Pick- up is at your hotel (if you stay in the Old Quarter only, which I highly suggest) and you embark on the 4 hour bus ride to Halong Bay. Once you arrive, a smallish boat transfers you to your ‘cruise ship’ where you will spend the night. I was happy to discover that we had a relatively small group of 15 people, hence our boat was quite small and quaint. We had our own nicely decorated private cabin with an en-suite bathroom and the bed was more comfortable than any of the hotels we’d stayed at so far. Although it’s not even high season, the port was packed with boats and bus loads of tourists but I was pleased to discover that we weren’t all following the exact same route. They seem to have it quite well planned out so that we’re not all in one place at the same time.
Our trip then consisted of us cruising along the bay and having lunch until we got to the Vung Vieng floating fisherman’s Village. Unfortunately kayaking has now been banned, so you are put into smaller rowing boats each carrying around 6 people and the fishermen take you on a scenic tour of their village and area of the Bay. It’s really fascinating to see how they live, on their minuscule floating houses, probably a family or four or so plus their dog. As our guide himself pointed out, that is their reality, they will never see anything else and their kids will grow up to be fishermen just like their fathers.
One of the most interesting parts of the cruise was the visit to an oyster farm, where we were shown how they farm for pearls, a process completely alien to me. Of course in nature some oysters can produce pearls, however it is rare and can take years, hence the Japanese invented a technique that the Vietnamese use as well: from the shell of a specific oyster from Mississippi, they create a small core of mother of pearl and they implant it into the ‘uterus’ (gonad) of a young oyster. 18 months later, around 30% of the oysters will have produced a pearl, out of which only around 2% are grade A (the best, with no imperfections, perfect colour, shine and shape) about 10% grade B and the rest grade C. So basically they artificially inseminate these oysters to speed up a process that in nature takes years and increase the success factor. We even got to witness one of the guys open one of the oysters that were ready and once he cut into it, surely enough there it was: a beautiful pearl! Still, you probably won’t want to spoil yourself at the gift shop since even one small pearl on a necklace is around £35.

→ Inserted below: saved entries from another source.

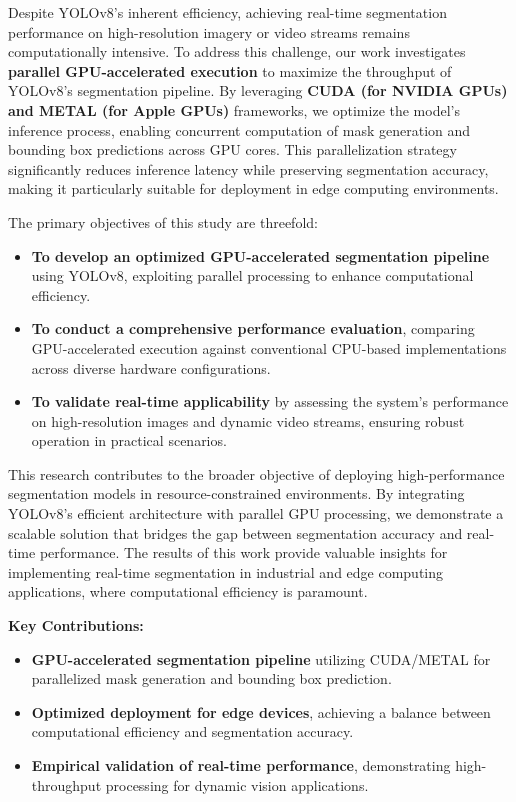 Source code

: \documentclass[conference]{IEEEtran}
\begin{document}
Despite YOLOv8's inherent efficiency, achieving real-time segmentation performance on high-resolution imagery or video streams remains computationally intensive. To address this challenge, our work investigates \textbf{parallel GPU-accelerated execution} to maximize the throughput of YOLOv8's segmentation pipeline. By leveraging \textbf{CUDA (for NVIDIA GPUs) and METAL (for Apple GPUs)} frameworks, we optimize the model's inference process, enabling concurrent computation of mask generation and bounding box predictions across GPU cores. This parallelization strategy significantly reduces inference latency while preserving segmentation accuracy, making it particularly suitable for deployment in edge computing environments.

The primary objectives of this study are threefold:
\begin{itemize}
    \item \textbf{To develop an optimized GPU-accelerated segmentation pipeline} using YOLOv8, exploiting parallel processing to enhance computational efficiency.
    \item \textbf{To conduct a comprehensive performance evaluation}, comparing GPU-accelerated execution against conventional CPU-based implementations across diverse hardware configurations.
    \item \textbf{To validate real-time applicability} by assessing the system's performance on high-resolution images and dynamic video streams, ensuring robust operation in practical scenarios.
\end{itemize}

This research contributes to the broader objective of deploying high-performance segmentation models in resource-constrained environments. By integrating YOLOv8's efficient architecture with parallel GPU processing, we demonstrate a scalable solution that bridges the gap between segmentation accuracy and real-time performance. The results of this work provide valuable insights for implementing real-time segmentation in industrial and edge computing applications, where computational efficiency is paramount.

\noindent \textbf{Key Contributions:}
\begin{itemize}
    \item \textbf{GPU-accelerated segmentation pipeline} utilizing CUDA/METAL for parallelized mask generation and bounding box prediction.
    \item \textbf{Optimized deployment for edge devices}, achieving a balance between computational efficiency and segmentation accuracy.
    \item \textbf{Empirical validation of real-time performance}, demonstrating high-throughput processing for dynamic vision applications.
\end{itemize}
\end{document}
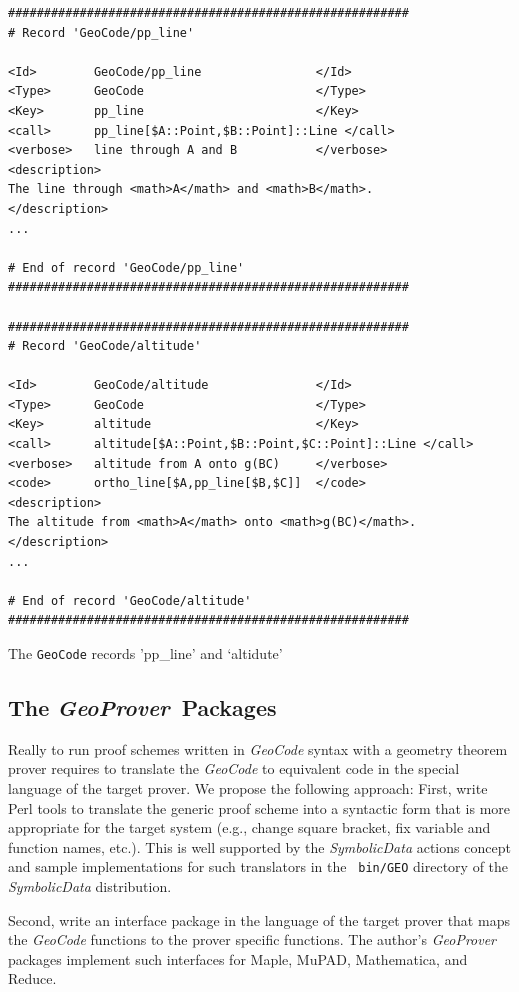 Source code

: \documentclass[11pt]{article}
\newcommand{\GC}{\textit{Geo\-Code}}
\newcommand{\GP}{\textit{Geo\-Prover}}
\newcommand{\SD}{\textit{Symbolic\-Data}}
\begin{document}
\begin{table}[p]\label{table:2}{
\begin{verbatim}
########################################################
# Record 'GeoCode/pp_line' 

<Id>        GeoCode/pp_line                </Id>
<Type>      GeoCode                        </Type>
<Key>       pp_line                        </Key>
<call>      pp_line[$A::Point,$B::Point]::Line </call>
<verbose>   line through A and B           </verbose>
<description> 
The line through <math>A</math> and <math>B</math>. 
</description>
... 

# End of record 'GeoCode/pp_line'
########################################################

########################################################
# Record 'GeoCode/altitude'

<Id>        GeoCode/altitude               </Id>
<Type>      GeoCode                        </Type>
<Key>       altitude                       </Key>
<call>      altitude[$A::Point,$B::Point,$C::Point]::Line </call>
<verbose>   altitude from A onto g(BC)     </verbose>
<code>      ortho_line[$A,pp_line[$B,$C]]  </code>
<description> 
The altitude from <math>A</math> onto <math>g(BC)</math>. 
</description>
...

# End of record 'GeoCode/altitude'
########################################################

\end{verbatim}}
\centerline{The {\tt GeoCode} records 'pp\_line' and `altidute'}
\end{table}

\subsection{The \GP\ Packages}

Really to run proof schemes written in {\GC} syntax with a geometry theorem
prover requires to translate the {\GC} to equivalent code in the special
language of the target prover. We propose the following approach: First, write
Perl tools to translate the generic proof scheme into a syntactic form that is
more appropriate for the target system (e.g., change square bracket, fix
variable and function names, etc.). This is well supported by the {\SD}
actions concept and sample implementations for such translators in the {\tt
  bin/GEO} directory of the {\SD} distribution.

Second, write an interface package in the language of the target prover that
maps the {\GC} functions to the prover specific functions.  The author's {\GP}
packages implement such interfaces for Maple, MuPAD, Mathematica, and Reduce.
\end{document}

The rest of the evening consisted in a brief traditional spring roll cooking class, a delicious dinner, interesting conversation with our fellow travellers, some cheeky drinks (not included) and even squid fishing once the sun had gone down. I managed to catch two which I found very satisfying and equally surreal to see them squirt ink everywhere as you caught them.
What I loved was that throughout the cruise our guide Tommy gave us plenty of background on what we were seeing and doing, as well as a very interesting debrief of the history of Vietnam, especially pre and post communist era. He is also a hilarious guy with an awesome sense of humour which just added to the fun. It would have maybe been fun to be with a slightly younger crowd, but the people were still lovely and it was great to get to know the different nationalities and opinions on current hot topics.
The following day, as we made our way back to shore, we stopped to visit a cave and have a little explore of a couple of beaches. Shame the weather never really got its act together for us, but we still had a lovely time.
Overall, I’d definitely recommend Oriental Sails for the Halong Bay cruise as our experience was great. We paid $110 each and left feeling like we’d gotten a very good deal for that money. Don’t listen to the people who say that it’s now become too touristy because it would be very sad to miss such a spectacular place if you’re in Northern Vietnam!